Childhood Trauma Blues

Listening to: Eels
Feeling: frustrated

Child abuse has been foremost on my mind lately. Namely, how utterly fucked up I am from it.

I want to become a specialist in child abuse. Advocacy, teacher intervention, and counseling with adolescent and adult survivors. I want to educate people on the subject. I want to write memoirs, and self-help guides, and academic works on the subject, and perhaps most of all, fiction that kids and teens can read and know that they are not alone.

I have recently learned (a little - basically the Wikipedia version) about complex ptsd. It's not like typical ptsd. It's a totally different diagnosis, stemming from chronic trauma, and can present without full-on flashbacks.

So.... Yeah. I totally have that.

I noticed the other day that I was having kind of emotional flashbacks. I often get completely emotionally overwhelmed at the thought of ding housework. Cleaning house was a huge issue for me in my childhood. I didn't pick up on it as quickly as reading or math, and my grandma didn't have any patience to teach me. But she had plenty of energy for punishment. If it wasn't perfect, if it wasn't done exactly right or exactly on time, I was in for a session of severe abuse.

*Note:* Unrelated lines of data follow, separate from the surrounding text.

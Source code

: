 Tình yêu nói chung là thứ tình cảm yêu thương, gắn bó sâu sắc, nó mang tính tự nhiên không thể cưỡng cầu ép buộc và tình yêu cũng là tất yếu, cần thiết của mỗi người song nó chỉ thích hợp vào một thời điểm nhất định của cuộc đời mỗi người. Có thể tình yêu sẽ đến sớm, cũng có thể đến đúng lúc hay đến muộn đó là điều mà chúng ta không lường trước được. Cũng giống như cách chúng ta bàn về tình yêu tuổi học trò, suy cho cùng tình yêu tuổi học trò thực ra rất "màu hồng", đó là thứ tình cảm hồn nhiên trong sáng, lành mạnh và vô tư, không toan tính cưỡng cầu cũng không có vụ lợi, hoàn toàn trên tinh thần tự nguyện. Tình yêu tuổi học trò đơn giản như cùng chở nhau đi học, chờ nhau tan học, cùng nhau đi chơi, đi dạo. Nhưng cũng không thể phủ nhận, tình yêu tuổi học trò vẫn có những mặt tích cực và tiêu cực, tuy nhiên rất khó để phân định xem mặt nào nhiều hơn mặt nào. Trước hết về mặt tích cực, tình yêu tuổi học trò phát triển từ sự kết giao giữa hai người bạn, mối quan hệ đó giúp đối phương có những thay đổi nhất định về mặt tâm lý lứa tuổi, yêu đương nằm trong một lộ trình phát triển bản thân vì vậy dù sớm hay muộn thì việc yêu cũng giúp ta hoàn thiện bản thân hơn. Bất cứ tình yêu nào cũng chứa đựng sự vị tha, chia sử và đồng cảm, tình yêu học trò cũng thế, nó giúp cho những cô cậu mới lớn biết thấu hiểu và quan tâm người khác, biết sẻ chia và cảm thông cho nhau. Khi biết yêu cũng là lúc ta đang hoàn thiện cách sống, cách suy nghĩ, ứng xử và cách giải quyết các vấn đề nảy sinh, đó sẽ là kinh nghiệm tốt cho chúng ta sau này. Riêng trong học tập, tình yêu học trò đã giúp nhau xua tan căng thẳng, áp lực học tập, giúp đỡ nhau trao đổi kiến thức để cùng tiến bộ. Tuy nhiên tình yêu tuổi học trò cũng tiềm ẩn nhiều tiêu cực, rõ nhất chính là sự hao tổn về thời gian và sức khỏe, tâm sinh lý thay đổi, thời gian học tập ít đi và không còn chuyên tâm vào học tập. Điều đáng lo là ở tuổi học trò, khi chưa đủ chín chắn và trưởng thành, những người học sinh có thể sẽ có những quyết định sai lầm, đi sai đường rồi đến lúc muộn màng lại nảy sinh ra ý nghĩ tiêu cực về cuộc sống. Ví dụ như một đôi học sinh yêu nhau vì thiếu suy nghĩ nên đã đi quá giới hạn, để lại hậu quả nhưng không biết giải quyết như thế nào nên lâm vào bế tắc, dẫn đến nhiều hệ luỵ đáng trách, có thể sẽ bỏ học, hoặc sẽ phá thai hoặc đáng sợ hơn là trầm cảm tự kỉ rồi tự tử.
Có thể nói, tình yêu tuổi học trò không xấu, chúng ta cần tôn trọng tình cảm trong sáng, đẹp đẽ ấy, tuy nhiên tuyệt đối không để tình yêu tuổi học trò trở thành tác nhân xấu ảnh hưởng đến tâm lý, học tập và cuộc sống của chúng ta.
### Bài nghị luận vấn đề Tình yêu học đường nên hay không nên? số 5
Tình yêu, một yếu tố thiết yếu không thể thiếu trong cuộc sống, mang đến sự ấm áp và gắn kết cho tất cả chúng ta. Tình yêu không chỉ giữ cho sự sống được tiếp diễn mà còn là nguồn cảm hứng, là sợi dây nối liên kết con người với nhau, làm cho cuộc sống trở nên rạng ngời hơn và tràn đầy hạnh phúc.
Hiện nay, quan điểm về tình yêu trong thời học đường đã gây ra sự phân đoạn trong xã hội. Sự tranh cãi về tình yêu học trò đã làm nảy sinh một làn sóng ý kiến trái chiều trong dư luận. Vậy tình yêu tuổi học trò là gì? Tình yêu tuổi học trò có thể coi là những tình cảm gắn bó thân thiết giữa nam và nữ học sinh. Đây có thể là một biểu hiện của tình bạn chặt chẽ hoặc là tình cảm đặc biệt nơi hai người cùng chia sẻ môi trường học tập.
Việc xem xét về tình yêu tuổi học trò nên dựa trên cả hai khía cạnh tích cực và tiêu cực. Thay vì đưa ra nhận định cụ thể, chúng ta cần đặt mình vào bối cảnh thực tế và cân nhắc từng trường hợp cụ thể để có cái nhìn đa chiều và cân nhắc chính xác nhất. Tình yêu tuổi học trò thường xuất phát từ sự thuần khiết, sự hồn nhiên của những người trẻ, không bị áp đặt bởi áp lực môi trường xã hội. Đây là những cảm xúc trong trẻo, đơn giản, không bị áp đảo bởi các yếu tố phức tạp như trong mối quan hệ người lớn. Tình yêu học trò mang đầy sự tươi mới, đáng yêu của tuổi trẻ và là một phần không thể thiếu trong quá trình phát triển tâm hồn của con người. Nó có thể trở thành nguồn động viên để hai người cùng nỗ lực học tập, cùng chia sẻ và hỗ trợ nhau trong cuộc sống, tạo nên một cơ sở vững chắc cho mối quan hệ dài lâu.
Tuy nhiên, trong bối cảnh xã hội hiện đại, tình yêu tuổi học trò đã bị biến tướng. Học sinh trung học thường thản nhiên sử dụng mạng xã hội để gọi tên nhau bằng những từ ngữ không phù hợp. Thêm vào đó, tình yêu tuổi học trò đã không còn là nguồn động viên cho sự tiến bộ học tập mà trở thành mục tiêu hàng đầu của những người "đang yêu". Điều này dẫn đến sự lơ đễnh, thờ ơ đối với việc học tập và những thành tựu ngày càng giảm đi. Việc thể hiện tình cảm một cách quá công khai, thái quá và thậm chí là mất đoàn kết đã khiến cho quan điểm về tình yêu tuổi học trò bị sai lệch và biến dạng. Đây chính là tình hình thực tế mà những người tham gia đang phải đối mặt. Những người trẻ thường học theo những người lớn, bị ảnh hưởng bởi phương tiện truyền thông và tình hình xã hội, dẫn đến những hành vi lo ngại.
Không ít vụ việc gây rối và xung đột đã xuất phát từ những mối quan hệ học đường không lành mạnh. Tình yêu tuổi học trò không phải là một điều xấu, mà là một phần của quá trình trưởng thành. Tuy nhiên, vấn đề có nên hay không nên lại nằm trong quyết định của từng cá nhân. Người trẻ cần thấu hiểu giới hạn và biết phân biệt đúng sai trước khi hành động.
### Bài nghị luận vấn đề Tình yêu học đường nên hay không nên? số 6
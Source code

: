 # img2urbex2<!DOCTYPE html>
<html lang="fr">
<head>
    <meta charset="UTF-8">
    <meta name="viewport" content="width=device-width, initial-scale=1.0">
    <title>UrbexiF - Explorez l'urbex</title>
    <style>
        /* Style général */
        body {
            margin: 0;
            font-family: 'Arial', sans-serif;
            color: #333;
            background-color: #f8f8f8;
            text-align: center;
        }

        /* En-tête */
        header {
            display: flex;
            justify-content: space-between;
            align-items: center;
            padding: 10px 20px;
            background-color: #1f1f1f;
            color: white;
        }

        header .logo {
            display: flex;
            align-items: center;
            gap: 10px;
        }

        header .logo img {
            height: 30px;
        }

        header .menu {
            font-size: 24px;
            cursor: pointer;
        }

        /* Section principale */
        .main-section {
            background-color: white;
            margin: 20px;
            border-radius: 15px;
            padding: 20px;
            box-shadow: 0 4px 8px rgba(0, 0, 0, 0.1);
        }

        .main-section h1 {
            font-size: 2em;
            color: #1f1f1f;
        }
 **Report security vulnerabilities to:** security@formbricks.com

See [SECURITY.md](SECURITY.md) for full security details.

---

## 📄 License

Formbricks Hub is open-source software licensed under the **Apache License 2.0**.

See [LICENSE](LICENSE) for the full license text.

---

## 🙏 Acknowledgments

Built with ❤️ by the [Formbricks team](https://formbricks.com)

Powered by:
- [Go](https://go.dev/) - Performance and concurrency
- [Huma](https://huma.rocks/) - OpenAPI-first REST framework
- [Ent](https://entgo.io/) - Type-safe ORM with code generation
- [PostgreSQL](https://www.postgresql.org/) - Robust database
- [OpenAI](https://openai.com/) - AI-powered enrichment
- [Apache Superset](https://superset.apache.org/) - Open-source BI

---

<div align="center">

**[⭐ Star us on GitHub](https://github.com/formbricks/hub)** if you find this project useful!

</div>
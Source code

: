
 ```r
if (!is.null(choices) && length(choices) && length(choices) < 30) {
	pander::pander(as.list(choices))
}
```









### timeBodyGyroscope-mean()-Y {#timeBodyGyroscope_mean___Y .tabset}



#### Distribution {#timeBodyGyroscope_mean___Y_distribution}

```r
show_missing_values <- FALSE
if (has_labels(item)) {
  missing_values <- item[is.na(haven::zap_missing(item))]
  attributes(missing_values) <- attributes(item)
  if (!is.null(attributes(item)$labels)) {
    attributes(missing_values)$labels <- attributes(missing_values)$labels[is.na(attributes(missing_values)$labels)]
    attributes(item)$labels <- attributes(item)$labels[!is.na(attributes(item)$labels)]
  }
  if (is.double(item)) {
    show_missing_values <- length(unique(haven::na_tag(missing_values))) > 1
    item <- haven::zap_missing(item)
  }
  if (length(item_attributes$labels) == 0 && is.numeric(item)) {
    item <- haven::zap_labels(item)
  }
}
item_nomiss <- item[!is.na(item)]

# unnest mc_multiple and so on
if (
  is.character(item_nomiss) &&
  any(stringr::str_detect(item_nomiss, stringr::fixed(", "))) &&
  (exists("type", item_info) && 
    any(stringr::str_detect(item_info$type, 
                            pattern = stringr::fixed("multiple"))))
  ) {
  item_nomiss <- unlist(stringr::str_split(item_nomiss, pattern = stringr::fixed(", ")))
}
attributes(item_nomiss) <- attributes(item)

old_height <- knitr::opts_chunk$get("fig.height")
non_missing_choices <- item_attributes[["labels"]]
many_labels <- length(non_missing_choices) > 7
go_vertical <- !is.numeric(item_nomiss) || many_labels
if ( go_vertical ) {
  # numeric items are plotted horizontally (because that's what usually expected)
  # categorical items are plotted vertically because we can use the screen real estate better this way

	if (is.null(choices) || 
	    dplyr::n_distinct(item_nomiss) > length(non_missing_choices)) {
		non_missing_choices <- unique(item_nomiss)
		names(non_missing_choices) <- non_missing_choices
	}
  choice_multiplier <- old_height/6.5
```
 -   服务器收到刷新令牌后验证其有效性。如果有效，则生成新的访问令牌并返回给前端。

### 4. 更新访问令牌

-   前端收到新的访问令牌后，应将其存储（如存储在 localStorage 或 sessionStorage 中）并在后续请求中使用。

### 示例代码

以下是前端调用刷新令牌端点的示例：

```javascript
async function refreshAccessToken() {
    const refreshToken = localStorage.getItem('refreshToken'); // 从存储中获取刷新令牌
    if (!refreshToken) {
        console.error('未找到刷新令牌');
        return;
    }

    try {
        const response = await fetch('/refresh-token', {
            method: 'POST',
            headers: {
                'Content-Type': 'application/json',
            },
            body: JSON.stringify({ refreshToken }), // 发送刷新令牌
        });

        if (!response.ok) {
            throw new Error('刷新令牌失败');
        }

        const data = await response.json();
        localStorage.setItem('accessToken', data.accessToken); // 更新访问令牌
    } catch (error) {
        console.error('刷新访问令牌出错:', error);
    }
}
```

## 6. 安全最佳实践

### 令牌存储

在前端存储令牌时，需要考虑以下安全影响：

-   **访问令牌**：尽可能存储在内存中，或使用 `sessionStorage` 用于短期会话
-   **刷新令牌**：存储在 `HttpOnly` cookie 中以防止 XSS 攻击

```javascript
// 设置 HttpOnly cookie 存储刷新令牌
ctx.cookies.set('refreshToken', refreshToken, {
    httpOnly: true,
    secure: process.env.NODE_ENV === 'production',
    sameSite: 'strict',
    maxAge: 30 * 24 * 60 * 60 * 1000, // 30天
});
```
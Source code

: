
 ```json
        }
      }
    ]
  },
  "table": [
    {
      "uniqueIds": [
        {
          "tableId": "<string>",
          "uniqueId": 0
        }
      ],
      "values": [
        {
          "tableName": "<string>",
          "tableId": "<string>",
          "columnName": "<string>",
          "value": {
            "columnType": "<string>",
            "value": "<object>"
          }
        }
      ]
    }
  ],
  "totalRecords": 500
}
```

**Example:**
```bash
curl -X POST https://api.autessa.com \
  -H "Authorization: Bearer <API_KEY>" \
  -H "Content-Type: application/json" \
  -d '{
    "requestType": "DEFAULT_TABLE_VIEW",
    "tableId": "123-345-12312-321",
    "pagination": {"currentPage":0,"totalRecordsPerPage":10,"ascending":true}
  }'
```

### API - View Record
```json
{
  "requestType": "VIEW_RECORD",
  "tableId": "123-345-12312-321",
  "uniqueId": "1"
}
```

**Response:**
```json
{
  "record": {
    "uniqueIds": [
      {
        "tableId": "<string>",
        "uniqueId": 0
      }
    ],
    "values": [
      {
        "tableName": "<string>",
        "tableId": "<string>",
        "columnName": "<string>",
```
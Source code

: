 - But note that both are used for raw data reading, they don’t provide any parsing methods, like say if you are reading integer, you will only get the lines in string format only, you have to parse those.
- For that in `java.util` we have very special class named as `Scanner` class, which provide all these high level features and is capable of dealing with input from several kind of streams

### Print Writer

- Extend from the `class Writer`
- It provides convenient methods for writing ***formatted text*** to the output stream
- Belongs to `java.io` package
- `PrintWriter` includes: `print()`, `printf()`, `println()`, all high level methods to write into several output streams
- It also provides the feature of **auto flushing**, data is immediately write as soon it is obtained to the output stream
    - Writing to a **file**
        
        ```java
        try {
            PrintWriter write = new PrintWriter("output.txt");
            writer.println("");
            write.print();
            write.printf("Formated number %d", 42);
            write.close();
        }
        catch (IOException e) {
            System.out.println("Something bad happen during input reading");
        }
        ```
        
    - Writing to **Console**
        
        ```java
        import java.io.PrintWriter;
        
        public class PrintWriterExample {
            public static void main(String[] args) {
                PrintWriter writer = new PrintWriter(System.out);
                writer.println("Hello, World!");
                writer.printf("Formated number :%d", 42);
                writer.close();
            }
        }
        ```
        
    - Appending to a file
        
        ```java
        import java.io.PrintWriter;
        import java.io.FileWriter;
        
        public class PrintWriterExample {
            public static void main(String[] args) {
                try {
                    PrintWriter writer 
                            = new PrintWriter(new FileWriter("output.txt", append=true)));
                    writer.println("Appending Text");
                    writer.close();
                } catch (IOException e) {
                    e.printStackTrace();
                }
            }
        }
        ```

Flash forward to the present day: I am an absolute perfectionist. If I cannot be absolutely certain that I can complete a task perfectly, and (this is important) without interruption, I will not begin it at all. I focus in on absurdly small details. I can spend hours cleaning the refrigerator. I use up every bit of energy in my body. By the end, I am frothing at the mouth from dehydration. And very little has gotten done. It is physically and emotionally exhausting. I can only do this once a month or so.

It is impossible for me to keep up with the messiness of everyday life.

My social skills, too, have suffered. I confuse deference with politeness. I wait and wait and wait on people. I don't express opinions unless someone has already expressed that opinion to a favorable response. I appear to be a follower or a parrot.

I am so afraid that people will reject me, that I lead them to do so. It is also exhausting. I have lost so many friends. It hurts to make more as I try to improve my social skills. It hurts because I know there is a chance that I will lose the next batch, too. It greatly discourages progress and practice.

That's another thing. I don't like doing anything I am not already good at. I have never been exposed to patient, encouraging tutelage. I don't even know how to take encouragement.